Since a special dispensation had to be given to those who had contracted such unions before conversion, it is clear that the practices of close marriage (presumably to cross-cousins, and possibly, as in Rome, to parallel cousins, at least to the father’s brother’s daughter) and of marriage to the widow of the brother or father (though not one’s own mother) must have been common in English, and indeed German, society. But they are now forbidden, the arguments against them being framed partly in physical terms (the likelihood of infertility) and partly in religious ones (on grounds of incest…).”

further, on how the political powers-that-be were also in on the action (along with the church) — we already saw this in all the law codes that ausenda looked at [pgs. 39-40]:

“Yet marriage to any close kin was forbidden by the Church and its proscriptions were given legal sanction by Christian monarchs. In Anglo-Saxon England the punishment for breaking these rules was very heavy, namely slavery, with the man passing into the ownership of the king and the woman into that of the bishop. Eventually these extensive prohibitions, which varied in extent over time, were relaxed as a result of the Protestant Reformation….”

finally, here’s a summary of how the regulations on cousin- and other close-family marriage became more restrictive throughout the medieval period [pg. 56]:

“In the sixth century the ban [on cousin marriage by the Church] was extended to the third canonical degree, that is, to second cousins, the offspring of a common great-grandparent ‘in imitation of Roman law which limited inheritance to the sixth degree of kinship’ (Oesterle 1949: 233), calculated in the Roman manner, that is, the third degree reckoned by the German or canonical method, which became dominant in the medieval period. Later the prohibition was pushed out still further to the fourth degree and then, in the eleventh century, to the seventh canonical degree, when the later method was used to recalculate the earlier prohibitions.

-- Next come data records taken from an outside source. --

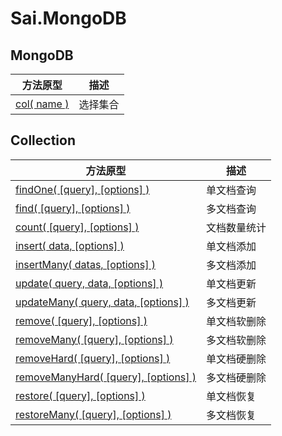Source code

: # Sai.MongoDB


## MongoDB
| 方法原型 | 描述 |
| --- | --- |
| [col( name )](#col) | 选择集合 |


## Collection
| 方法原型 | 描述 |
| --- | --- |
| [findOne( [query], [options] )](#findOne)               | 单文档查询 |
| [find( [query], [options] )](#find)                     | 多文档查询 |
| [count( [query], [options] )](#count)                   | 文档数量统计 |
| [insert( data, [options] )](#insert)                    | 单文档添加 |
| [insertMany( datas, [options] )](#insertMany)           | 多文档添加 |
| [update( query, data, [options] )](#update)             | 单文档更新 |
| [updateMany( query, data, [options] )](#updateMany)     | 多文档更新 |
| [remove( [query], [options] )](#remove)                 | 单文档软删除 |
| [removeMany( [query], [options] )](#removeMany)         | 多文档软删除 |
| [removeHard( [query], [options] )](#removeHard)         | 单文档硬删除 |
| [removeManyHard( [query], [options] )](#removeManyHard) | 多文档硬删除 |
| [restore( [query], [options] )](#restore)               | 单文档恢复 |
| [restoreMany( [query], [options] )](#restoreMany)       | 多文档恢复 |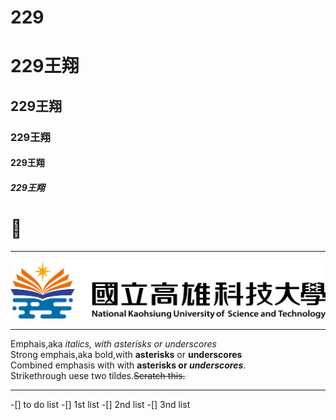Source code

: # 229
# 229王翔
## 229王翔
### 229王翔
#### 229王翔
##### 229王翔

# 🌲

-----

![NKUST](182513897.png)


-------
Emphais,aka *italics, with asterisks or underscores*       
Strong emphais,aka bold,with **asterisks** or **underscores**     
Combined emphasis with with **asterisks or _underscores_**.    
Strikethrough uese two tildes.~~Scratch this.~~   

------
-[] to do list
-[] 1st list
-[] 2nd list
-[] 3nd list


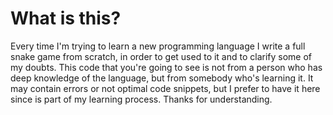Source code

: # What is this? 
Every time I'm trying to learn a new programming language I write a full snake game from scratch, in order to get used to it and to clarify some of my doubts. This code that you're going to see is not from a person who has deep knowledge of the language, but from somebody who's learning it. It may contain errors or not optimal code snippets, but I prefer to have it here since is part of my learning process. 
Thanks for understanding.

Not only were these enormously extended prohibitions attached to blood or consanguineal ties, but they were assigned to affinal and spiritual kinship as well, producing a vast range of people, often resident in the same locality, that were forbidden to marry.”

william jervis jones shows that a linguistic shift in kinship terminology took place in german starting in the 12th century and continuing through, at least, the 15th century. to give a really broooad summary of his work, he found that, starting in the 12th century, more specific kinship terms shifted in meaning to be more inclusive or have wider definitions [pg. 195+].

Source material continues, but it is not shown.